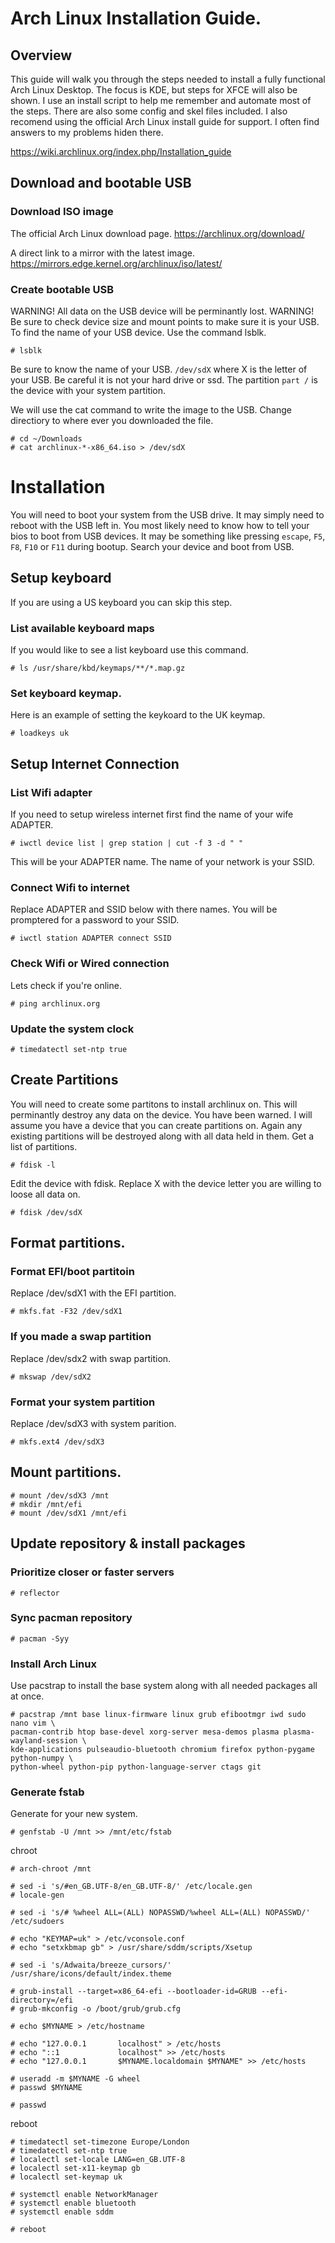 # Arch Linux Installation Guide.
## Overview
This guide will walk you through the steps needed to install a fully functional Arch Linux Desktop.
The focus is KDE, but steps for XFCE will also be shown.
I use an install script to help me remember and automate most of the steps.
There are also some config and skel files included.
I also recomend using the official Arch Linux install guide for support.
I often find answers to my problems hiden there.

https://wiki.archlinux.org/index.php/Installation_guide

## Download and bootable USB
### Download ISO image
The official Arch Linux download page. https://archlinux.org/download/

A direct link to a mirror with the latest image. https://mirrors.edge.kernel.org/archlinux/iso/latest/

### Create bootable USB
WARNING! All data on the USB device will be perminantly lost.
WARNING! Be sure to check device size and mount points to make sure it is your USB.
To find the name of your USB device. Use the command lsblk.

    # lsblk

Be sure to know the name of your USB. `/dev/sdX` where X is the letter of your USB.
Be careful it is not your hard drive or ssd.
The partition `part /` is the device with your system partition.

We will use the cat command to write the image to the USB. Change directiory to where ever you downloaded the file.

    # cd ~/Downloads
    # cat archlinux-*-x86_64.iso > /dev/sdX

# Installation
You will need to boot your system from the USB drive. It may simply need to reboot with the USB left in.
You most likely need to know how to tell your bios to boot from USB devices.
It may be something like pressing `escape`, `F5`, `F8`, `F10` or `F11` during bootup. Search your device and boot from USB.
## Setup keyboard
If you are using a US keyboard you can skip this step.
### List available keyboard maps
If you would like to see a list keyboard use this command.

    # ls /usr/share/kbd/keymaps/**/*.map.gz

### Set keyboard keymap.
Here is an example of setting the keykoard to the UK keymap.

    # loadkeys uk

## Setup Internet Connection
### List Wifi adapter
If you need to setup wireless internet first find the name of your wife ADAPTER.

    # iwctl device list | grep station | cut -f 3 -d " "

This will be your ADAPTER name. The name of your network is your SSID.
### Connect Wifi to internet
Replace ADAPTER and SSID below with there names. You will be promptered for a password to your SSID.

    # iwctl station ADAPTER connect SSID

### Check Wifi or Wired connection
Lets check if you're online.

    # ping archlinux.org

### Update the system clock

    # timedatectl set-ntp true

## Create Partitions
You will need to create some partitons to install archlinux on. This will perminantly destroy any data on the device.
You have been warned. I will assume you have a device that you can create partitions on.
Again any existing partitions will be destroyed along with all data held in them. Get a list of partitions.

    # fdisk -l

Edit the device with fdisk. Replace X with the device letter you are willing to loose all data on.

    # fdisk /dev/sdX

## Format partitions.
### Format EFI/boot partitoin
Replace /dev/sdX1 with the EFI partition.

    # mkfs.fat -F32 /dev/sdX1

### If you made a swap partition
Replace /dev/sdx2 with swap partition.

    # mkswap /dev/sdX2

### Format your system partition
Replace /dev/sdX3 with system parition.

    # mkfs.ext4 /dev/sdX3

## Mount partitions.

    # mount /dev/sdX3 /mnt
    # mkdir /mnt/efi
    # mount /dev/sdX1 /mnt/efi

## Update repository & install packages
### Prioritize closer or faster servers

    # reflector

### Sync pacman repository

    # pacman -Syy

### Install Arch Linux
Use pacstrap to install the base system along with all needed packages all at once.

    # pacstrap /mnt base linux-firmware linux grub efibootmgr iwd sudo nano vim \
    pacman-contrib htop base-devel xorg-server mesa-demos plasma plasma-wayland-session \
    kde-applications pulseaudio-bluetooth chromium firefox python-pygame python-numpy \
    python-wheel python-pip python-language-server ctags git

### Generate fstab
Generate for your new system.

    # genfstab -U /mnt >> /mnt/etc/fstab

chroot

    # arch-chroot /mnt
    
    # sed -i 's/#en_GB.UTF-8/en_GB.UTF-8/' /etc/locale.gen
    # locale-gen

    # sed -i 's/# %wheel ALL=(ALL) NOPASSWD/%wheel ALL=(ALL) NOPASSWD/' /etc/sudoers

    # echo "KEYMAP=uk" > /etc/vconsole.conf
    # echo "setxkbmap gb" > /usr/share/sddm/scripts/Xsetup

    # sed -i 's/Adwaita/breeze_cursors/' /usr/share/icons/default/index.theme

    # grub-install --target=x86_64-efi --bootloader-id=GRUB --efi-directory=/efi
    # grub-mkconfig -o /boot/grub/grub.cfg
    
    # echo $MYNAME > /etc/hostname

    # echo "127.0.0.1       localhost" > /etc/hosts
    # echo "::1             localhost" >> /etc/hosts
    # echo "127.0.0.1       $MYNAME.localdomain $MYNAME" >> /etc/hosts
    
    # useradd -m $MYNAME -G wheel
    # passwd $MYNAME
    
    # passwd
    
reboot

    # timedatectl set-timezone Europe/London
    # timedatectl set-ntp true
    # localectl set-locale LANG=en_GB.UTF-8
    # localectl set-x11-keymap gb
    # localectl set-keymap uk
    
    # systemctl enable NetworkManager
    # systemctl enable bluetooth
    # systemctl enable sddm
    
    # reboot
==
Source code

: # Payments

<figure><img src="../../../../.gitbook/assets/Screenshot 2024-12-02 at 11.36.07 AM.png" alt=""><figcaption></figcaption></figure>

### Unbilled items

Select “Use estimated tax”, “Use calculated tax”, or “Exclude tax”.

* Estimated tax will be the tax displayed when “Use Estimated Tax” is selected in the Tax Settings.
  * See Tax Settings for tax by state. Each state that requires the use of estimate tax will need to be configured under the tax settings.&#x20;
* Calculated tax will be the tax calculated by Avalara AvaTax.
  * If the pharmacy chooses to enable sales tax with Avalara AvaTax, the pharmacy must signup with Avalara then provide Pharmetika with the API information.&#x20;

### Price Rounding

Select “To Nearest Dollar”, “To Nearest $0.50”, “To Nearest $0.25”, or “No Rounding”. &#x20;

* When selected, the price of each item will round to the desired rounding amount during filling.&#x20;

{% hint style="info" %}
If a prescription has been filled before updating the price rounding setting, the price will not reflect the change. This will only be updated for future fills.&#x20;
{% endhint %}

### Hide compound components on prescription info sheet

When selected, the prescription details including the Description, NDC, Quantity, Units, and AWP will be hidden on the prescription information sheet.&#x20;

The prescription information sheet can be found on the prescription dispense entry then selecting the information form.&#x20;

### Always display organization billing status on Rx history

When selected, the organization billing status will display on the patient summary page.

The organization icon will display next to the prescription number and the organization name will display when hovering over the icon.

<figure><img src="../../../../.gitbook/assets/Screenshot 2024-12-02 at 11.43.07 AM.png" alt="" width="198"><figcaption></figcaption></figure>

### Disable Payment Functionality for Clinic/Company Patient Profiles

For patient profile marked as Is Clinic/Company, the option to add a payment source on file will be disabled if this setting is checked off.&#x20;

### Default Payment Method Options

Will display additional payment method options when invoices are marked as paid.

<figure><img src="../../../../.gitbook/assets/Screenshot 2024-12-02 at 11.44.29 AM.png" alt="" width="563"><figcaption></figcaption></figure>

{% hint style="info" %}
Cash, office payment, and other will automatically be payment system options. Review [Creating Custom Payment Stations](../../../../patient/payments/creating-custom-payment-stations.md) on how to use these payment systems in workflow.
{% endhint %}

** Your objective **
What you give back must be the stretch above, starting at the line with "The prescription information sheet can" and ending at the line with "### Disable Payment", copied exactly.

** Result **
The prescription information sheet can be found on the prescription dispense entry then selecting the information form.&#x20;

### Always display organization billing status on Rx history

When selected, the organization billing status will display on the patient summary page.

The organization icon will display next to the prescription number and the organization name will display when hovering over the icon.

<figure><img src="../../../../.gitbook/assets/Screenshot 2024-12-02 at 11.43.07 AM.png" alt="" width="198"><figcaption></figcaption></figure>

### Disable Payment Functionality for Clinic/Company Patient Profiles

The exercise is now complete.